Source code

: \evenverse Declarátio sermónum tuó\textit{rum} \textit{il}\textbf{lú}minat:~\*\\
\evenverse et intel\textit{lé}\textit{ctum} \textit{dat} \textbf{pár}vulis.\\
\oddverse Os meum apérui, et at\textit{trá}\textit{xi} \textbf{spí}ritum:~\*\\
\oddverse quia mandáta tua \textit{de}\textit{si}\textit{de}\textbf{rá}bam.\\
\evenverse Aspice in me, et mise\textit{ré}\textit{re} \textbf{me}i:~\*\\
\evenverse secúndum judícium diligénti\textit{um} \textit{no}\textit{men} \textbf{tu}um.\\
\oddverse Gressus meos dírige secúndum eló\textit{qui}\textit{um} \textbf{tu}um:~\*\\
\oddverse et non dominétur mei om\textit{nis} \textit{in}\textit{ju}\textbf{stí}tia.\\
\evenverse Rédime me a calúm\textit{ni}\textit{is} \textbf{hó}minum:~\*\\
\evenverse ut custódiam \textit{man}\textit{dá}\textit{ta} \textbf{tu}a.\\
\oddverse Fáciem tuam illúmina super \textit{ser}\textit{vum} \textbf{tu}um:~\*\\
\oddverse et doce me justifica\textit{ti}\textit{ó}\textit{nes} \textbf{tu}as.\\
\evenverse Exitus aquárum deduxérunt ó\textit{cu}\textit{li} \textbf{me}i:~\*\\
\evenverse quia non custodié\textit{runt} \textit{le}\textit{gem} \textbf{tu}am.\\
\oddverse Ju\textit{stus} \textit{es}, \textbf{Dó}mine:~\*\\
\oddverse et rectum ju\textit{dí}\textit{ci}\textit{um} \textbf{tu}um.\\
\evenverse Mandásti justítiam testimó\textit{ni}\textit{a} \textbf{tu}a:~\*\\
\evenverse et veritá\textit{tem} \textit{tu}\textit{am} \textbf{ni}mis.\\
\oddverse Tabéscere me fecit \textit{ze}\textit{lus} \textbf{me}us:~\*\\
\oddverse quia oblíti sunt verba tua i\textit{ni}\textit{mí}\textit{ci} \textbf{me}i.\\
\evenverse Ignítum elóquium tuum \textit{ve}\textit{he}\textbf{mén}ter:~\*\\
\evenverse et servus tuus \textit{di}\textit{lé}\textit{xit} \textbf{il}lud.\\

# # # # # # #

*What to work on:*
Go through the listing and work out how many lines include the string "secúndum". Give only the number.

*Result for this exercise:*
2